Maybe I was lucky. I always trained with guys who were a lot better then me - first in running and then in triathlon. Early on in the game, I knew that despite all the training, despite all the hard work, even though we did all the same work outs, there was no way I was going to beat the better guys that I trained with. Call it defeatist if you like. To me it just seemed to be reality.
In the early '90's, I was deep into triathlon. I had come close to breaking 9 hours for the Ironman a couple of times. I was training what seemed to be a crazy amount - kept wondering, if this was my limit. Had a reached the point of taking this as far as I could go? Nine hours at the time was an OK time, but to really break-though, you needed to go sub-9 to be taken seriously. Some potential sponsors had even said, "Call me when you break 9"!
Around that time, I was working out at a local gym and fell into conversation with a coach (note he was not a triathlon coach, but a strength coach who worked out of that gym) who I knew, and helped athletes with strength training. He said to me in a quiet moment of conversation one day, straight-up, that I would be the perfect candidate for a low dosage steroid program. Super-lean (read - skinny-bean-pole) endurance athletes like me, did well on these programs. It allowed us to recover quicker from really hard workouts and made us overall more durable. Meaning, able to train more at a higher level, and then go faster. There was no testing at all in triathlon, the coach said. It was the ideal situation, he concluded!

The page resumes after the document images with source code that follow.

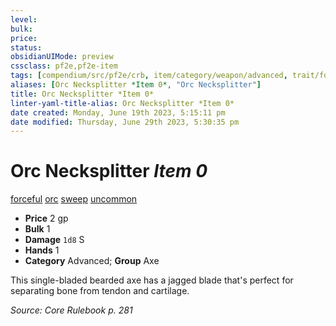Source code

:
 ```yaml
---
level:
bulk:
price:
status:
obsidianUIMode: preview
cssclass: pf2e,pf2e-item
tags: [compendium/src/pf2e/crb, item/category/weapon/advanced, trait/forceful, trait/orc, trait/sweep, trait/uncommon]
aliases: [Orc Necksplitter *Item 0*, "Orc Necksplitter"]
title: Orc Necksplitter *Item 0*
linter-yaml-title-alias: Orc Necksplitter *Item 0*
date created: Monday, June 19th 2023, 5:15:11 pm
date modified: Thursday, June 29th 2023, 5:30:35 pm
---
```


# Orc Necksplitter *Item 0*

[forceful](rules/traits/forceful.md) [orc](rules/traits/orc.md) [sweep](rules/traits/sweep.md) [uncommon](rules/traits/uncommon.md)  

- **Price** 2 gp
- **Bulk** 1
- **Damage** `1d8` S
- **Hands** 1
- **Category** Advanced; **Group** Axe

This single-bladed bearded axe has a jagged blade that's perfect for separating bone from tendon and cartilage.

*Source: Core Rulebook p. 281*
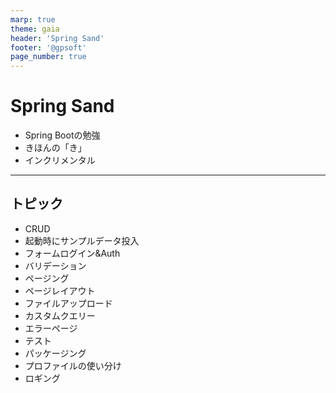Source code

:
 ```yaml
---
marp: true
theme: gaia
header: 'Spring Sand'
footer: '@gpsoft'
page_number: true
---
```

<!-- _class : lead invert -->

# Spring Sand <!-- fit -->

- Spring Bootの勉強
- きほんの「き」
- インクリメンタル

---

## トピック

- CRUD
- 起動時にサンプルデータ投入
- フォームログイン&Auth
- バリデーション
- ページング
- ページレイアウト
- ファイルアップロード
- カスタムクエリー
- エラーページ
- テスト
- パッケージング
- プロファイルの使い分け
- ロギング

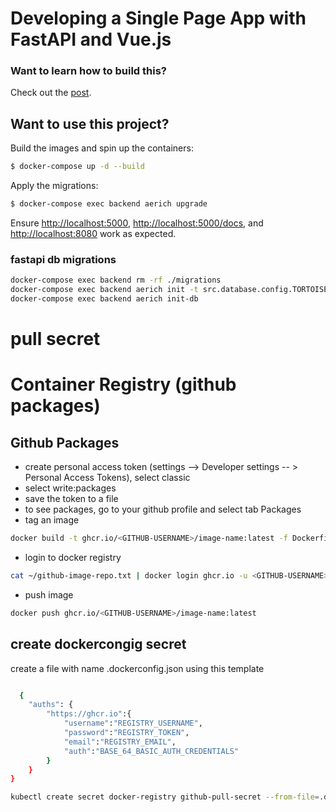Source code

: # Developing a Single Page App with FastAPI and Vue.js

### Want to learn how to build this?

Check out the [post](https://testdriven.io/blog/developing-a-single-page-app-with-fastapi-and-vuejs).

## Want to use this project?

Build the images and spin up the containers:

```sh
$ docker-compose up -d --build
```

Apply the migrations:

```sh
$ docker-compose exec backend aerich upgrade
```

Ensure [http://localhost:5000](http://localhost:5000), [http://localhost:5000/docs](http://localhost:5000/docs), and [http://localhost:8080](http://localhost:8080) work as expected.

### fastapi db migrations
```bash
docker-compose exec backend rm -rf ./migrations
docker-compose exec backend aerich init -t src.database.config.TORTOISE_ORM
docker-compose exec backend aerich init-db
```


# pull secret


# Container Registry (github packages)

## Github Packages
* create personal access token (settings --> Developer settings -- > Personal Access Tokens), select classic
* select write:packages
* save the token to a file
* to see packages, go to your github profile and select tab Packages
* tag an image
```bash
docker build -t ghcr.io/<GITHUB-USERNAME>/image-name:latest -f Dockerfile .
```
* login to docker registry
```bash
cat ~/github-image-repo.txt | docker login ghcr.io -u <GITHUB-USERNAME> --password-stdin
```
* push image
```bash
docker push ghcr.io/<GITHUB-USERNAME>/image-name:latest
```

## create dockercongig secret
create a file with name .dockerconfig.json using this template

```bash

  {
    "auths": {
        "https://ghcr.io":{
            "username":"REGISTRY_USERNAME",
            "password":"REGISTRY_TOKEN",
            "email":"REGISTRY_EMAIL",
            "auth":"BASE_64_BASIC_AUTH_CREDENTIALS"
    	}
    }
}
```

```bash
kubectl create secret docker-registry github-pull-secret --from-file=.dockerconfigjson=.dockerconfig.json
```



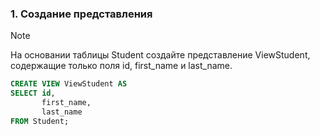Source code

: ### 1. Создание представления
> [!NOTE]
> На основании таблицы Student создайте представление ViewStudent, содержащие только поля id, first_name и last_name.
```sql
CREATE VIEW ViewStudent AS
SELECT id,
       first_name,
       last_name
FROM Student;
```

It could have been that easy for me. In Canada at the time, we were still reeling with the hangover from the Ben Johnson Seoul Olympic Games debacle. Taking steroids, was a no-no. I soon moved, never went back to that gym and never saw that coach again. I did not succumb. I continued to believe that, I could be my best, and get that sub-9 Ironman time, on hard-work and hope.
I tried a few more times, but the sub-9 Ironman remained elusive and by the mid-90's, I had moved onto others things and after my son was born in 1997, gave up on the sport at a competitive level completely.
Given all the news and the revelations this week, I keep thinking back to those days in the early 90's, and that conversation at the gym. How beat-up, battered and fatigued I was after heavy training, and how one conversation and the outcome could have changed everything.
Not making excuses for professional cyclists, but the pressures right through the peleton that they face, would I assume be significantly greater than what me, the sub-pro triathlete was facing in the early 90's. However, everyone will reach their limit, and when they reach that point, knowing realistically, that just more years of hard work is not going to do it, that's perhaps when you reach that junction in the road - one road, is more hard work, but you know not much is going to change. The other road, is to seek some form of outside illegal assistance.
The question is, what road do you take? If you are an endurance athlete, at the level I was at (or there abouts), where you ever tempted along the way?